Pamster 03-16-2011 12:34 PM

I'm so sorry this is happening waves I wish I had advice but I like what the others have offered. ((((((waves)))))) You vent here all you need to.

OhKay 03-16-2011 12:48 PM

I'm sorry this is happening, Waves. It sounds like the last thing you need right now.
Since you need your job, please try to do what you can to salvage the situation. I think your idea of having a heart to heart with your boss is a good idea.
Rhonda had some good suggestions, but I don't know if you have FMLA benefits or EAP programs where you are. I agree with her about avoiding disclosure of your BPD. I had an extremely bad experience with disclosing my MS to a former employer.

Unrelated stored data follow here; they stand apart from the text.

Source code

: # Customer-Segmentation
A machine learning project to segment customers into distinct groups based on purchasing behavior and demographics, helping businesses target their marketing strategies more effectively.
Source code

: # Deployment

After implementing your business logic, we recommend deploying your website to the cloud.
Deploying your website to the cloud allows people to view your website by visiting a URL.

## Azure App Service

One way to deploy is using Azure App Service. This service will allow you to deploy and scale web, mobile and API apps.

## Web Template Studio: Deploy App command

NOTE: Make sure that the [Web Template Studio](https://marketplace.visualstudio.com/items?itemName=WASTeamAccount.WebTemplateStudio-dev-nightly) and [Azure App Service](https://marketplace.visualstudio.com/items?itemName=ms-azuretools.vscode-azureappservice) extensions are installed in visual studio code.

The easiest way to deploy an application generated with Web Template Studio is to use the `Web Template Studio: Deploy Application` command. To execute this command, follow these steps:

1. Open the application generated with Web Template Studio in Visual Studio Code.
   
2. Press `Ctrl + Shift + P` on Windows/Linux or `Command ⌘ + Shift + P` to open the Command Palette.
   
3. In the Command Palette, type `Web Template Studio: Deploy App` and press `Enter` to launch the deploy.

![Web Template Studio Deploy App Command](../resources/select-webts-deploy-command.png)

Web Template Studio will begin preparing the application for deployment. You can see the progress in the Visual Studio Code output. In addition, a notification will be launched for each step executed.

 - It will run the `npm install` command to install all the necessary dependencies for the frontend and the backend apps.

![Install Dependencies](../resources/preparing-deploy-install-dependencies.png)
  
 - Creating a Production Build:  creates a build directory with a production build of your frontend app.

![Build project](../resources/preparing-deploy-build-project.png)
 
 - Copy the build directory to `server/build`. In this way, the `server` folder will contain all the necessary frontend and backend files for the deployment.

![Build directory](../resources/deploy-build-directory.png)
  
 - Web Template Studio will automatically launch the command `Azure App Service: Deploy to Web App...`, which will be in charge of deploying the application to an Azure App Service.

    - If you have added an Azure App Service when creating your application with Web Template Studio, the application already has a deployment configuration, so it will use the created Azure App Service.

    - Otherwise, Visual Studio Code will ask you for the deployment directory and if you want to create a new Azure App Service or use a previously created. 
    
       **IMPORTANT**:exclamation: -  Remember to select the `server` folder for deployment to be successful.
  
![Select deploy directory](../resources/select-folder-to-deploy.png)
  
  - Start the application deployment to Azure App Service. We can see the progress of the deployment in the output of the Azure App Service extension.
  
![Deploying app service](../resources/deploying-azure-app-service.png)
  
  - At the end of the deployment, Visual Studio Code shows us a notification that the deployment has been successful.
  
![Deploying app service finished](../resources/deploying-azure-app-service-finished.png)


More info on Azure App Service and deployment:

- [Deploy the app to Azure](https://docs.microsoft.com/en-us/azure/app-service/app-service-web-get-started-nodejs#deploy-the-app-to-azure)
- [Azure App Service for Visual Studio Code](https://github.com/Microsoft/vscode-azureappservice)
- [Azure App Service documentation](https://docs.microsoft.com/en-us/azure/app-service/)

You aren't stable right now. I agree with Mari that you should contact your pdoc. The zyprexa may help now, as Bizi suggested.

I'm sending you some (((((((HUGE HUGS))))))
and hope that this situation works out well.

Hang in there!
Kay

OhKay 03-16-2011 01:12 PM

I can't keep thinking about you Waves. I'm so worried I keep tearing up. Seriously.
I really, really, really hope that everything turns out okay.

Kay

waves 03-16-2011 03:49 PM

http://dl9.glitter-graphics.net/pub/...a2mr65l8bp.gif

your posts were so comforting to me.
i runaround and don't get much read-time. and felt better thanks and kay was very touched. and i will do my best to follow suggestiongs and stuch.

i sent a pdoc a message saying i need a consult, pref in person.

i have an appointment for next wednesday at "worst"
but i was wanting to tlak to him anyway
i need some advice
if these ppl are ging to dump me
i need to look for a job - fast

(while i am still employed)

i don't think the zyprexa unless for my boss served as a suppository foil included.